A comissária assistente da RCMP, Brigitte Gauvin, citou o nome do grupo Bishnoi na última segunda-feira, durante uma impressionante entrevista coletiva na qual a Polícia Militar delineou alegações de que importantes diplomatas indianos estavam envolvidos em atividades criminosas no Canadá. Gauvin especificou que os investigadores acreditam que a gangue está “ligada a agentes do governo da Índia”.
O primeiro-ministro Justin Trudeau também fez a ligação explícita durante o seu depoimento numa comissão que investigava a interferência estrangeira na semana passada.
Ele afirmou que os diplomatas coletaram informações sobre canadenses que estavam “em desacordo” com o governo do primeiro-ministro indiano Narendra Modi e depois repassaram essas informações aos “níveis mais altos” do governo indiano antes de serem direcionadas a “organizações criminosas como a Lawrence Bishnoi gangue”, terminando em “violência contra os canadenses no terreno”.
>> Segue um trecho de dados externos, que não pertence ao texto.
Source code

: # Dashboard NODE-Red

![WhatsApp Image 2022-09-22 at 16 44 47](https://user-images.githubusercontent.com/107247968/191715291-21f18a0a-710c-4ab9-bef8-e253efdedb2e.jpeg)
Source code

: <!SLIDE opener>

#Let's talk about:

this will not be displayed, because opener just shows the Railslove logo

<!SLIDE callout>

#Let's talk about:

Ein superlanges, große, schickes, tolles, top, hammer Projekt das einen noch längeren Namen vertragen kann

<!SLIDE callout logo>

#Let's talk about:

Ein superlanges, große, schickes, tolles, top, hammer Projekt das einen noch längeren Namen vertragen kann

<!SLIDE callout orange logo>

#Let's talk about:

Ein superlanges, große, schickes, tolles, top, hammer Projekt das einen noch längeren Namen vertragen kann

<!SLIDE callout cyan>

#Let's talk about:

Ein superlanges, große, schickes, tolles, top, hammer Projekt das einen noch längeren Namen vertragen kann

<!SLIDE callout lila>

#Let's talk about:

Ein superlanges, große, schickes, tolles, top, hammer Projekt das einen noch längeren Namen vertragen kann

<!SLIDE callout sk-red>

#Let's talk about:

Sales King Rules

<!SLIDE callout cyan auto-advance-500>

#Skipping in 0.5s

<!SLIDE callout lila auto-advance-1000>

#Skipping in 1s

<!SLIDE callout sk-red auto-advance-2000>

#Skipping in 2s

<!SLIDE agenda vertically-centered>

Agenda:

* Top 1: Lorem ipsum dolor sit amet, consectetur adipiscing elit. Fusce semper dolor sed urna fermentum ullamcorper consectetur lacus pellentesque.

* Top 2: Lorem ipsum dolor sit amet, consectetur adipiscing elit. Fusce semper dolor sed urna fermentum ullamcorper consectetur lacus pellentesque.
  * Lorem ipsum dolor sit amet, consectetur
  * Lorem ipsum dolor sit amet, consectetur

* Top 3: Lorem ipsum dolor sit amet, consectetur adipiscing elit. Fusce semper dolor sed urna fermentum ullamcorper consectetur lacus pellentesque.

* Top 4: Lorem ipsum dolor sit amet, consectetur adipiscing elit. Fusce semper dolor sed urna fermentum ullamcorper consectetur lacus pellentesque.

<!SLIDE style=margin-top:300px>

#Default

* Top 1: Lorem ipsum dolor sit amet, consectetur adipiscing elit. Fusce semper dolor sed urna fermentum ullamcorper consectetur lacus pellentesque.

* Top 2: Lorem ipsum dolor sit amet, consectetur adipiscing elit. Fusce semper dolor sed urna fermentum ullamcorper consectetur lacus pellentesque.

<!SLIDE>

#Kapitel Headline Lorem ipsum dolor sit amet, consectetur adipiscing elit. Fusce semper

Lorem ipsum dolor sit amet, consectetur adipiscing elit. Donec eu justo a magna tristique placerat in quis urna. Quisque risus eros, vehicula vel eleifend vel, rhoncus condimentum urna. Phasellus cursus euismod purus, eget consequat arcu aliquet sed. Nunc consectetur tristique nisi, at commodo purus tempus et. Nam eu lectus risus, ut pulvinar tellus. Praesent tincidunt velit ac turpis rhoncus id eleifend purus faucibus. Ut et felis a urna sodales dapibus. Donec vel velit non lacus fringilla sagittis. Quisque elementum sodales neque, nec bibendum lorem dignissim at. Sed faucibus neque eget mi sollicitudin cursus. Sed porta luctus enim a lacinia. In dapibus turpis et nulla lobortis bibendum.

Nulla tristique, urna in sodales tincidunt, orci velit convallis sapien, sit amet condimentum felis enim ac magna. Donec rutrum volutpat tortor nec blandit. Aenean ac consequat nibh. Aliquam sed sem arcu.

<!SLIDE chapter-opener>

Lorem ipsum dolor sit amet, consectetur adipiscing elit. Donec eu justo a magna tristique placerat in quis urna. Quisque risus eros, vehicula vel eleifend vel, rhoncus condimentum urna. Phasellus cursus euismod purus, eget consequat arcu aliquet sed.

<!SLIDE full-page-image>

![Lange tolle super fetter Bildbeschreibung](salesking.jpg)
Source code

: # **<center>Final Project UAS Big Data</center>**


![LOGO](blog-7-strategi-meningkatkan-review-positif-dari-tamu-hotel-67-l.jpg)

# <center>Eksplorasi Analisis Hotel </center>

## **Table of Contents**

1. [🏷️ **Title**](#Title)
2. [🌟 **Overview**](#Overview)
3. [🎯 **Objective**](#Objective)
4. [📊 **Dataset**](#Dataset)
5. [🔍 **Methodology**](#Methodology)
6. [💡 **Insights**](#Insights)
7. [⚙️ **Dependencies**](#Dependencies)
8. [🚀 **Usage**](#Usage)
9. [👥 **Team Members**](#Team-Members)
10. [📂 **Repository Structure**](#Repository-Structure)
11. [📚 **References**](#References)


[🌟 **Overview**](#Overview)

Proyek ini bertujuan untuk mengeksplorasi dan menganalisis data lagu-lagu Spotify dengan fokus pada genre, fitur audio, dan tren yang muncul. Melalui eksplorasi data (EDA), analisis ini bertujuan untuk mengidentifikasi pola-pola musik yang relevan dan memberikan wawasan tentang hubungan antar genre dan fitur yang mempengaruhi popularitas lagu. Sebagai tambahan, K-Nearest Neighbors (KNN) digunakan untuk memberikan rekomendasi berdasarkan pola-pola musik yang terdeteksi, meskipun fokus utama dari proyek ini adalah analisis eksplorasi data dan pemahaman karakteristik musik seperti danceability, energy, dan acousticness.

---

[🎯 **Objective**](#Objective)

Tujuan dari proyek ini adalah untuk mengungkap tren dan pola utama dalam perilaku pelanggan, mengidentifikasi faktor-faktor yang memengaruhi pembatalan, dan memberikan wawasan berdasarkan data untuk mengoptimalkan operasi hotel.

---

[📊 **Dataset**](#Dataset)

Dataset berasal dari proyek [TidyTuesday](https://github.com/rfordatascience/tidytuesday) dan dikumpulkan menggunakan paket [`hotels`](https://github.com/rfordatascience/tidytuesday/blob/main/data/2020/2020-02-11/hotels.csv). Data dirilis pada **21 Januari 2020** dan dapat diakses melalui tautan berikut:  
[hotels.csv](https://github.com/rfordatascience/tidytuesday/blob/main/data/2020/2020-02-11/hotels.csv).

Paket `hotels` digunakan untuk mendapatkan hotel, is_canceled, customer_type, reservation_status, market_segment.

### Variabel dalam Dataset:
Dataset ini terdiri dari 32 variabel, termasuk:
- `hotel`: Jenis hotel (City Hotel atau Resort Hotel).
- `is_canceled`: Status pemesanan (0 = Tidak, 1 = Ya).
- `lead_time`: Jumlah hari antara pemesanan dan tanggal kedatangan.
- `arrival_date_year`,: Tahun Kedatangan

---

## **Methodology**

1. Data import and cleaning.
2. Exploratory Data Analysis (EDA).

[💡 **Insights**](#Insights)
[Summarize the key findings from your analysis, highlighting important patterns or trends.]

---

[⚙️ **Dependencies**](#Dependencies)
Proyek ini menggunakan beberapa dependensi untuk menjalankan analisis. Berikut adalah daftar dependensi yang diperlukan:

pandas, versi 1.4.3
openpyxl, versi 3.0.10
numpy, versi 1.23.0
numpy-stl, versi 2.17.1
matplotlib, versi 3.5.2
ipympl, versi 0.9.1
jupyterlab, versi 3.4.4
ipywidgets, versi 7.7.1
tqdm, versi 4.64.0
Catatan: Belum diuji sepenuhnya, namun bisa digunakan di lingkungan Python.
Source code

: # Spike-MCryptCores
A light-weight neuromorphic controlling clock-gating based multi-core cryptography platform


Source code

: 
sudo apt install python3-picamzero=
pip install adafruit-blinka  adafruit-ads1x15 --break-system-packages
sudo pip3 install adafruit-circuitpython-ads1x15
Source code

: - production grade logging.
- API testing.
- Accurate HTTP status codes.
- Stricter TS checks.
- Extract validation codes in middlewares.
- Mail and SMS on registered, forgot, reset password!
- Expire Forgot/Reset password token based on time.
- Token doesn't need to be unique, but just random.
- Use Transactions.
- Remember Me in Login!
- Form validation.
Durante o depoimento no inquérito sobre interferência estrangeira na semana passada, o primeiro-ministro Justin Trudeau fez referência ao gangster indiano Lawrence Bishnoi.
As autoridades indianas rejeitaram as acusações como “absurdas”, por sua vez acusando o Canadá de abrigar membros violentos de um grupo que pede a criação de uma pátria sikh separada chamada Khalistan, e alegando que os liberais no poder estão tentando ganhar votos do grande sikh do país. comunidade.
Na quinta-feira passada, o Ministério dos Negócios Estrangeiros da Índia apontou que existem 26 pedidos de extradição pendentes de gangsters, incluindo membros do grupo Bishnoi, que a Índia quer que sejam devolvidos e processados, os quais dizem que o Canadá ignorou.
“Esta é uma contradição em termos, que não entendemos”, disse o porta-voz do Ministério das Relações Exteriores, Randhir Jaiswal, chamando de “realmente estranho” que o Canadá esteja ligando agentes do governo indiano aos mesmos gangsters que a Índia diz querer extraditar.
Notoriedade crescente
A menção da RCMP é mais um exemplo da crescente influência internacional de Bishnoi, de 31 anos, que apesar de ter estado na prisão durante os últimos nove anos, só viu a sua notoriedade crescer.
O grupo de Bishnoi pode ter iniciado a sua trajetória criminosa com pequenas intimidações na política estudantil num campus universitário em Punjab, mas o alcance do gangster estende-se agora não só pela América do Norte, mas também pela “Europa e pelos estados do Golfo, e outras áreas com comunidades significativas da diáspora Punjabi”. “, disse o jornalista Deepak Bhadana, de Delhi, que passou os últimos anos investigando as atividades de Bishnoi para a estação de televisão News9.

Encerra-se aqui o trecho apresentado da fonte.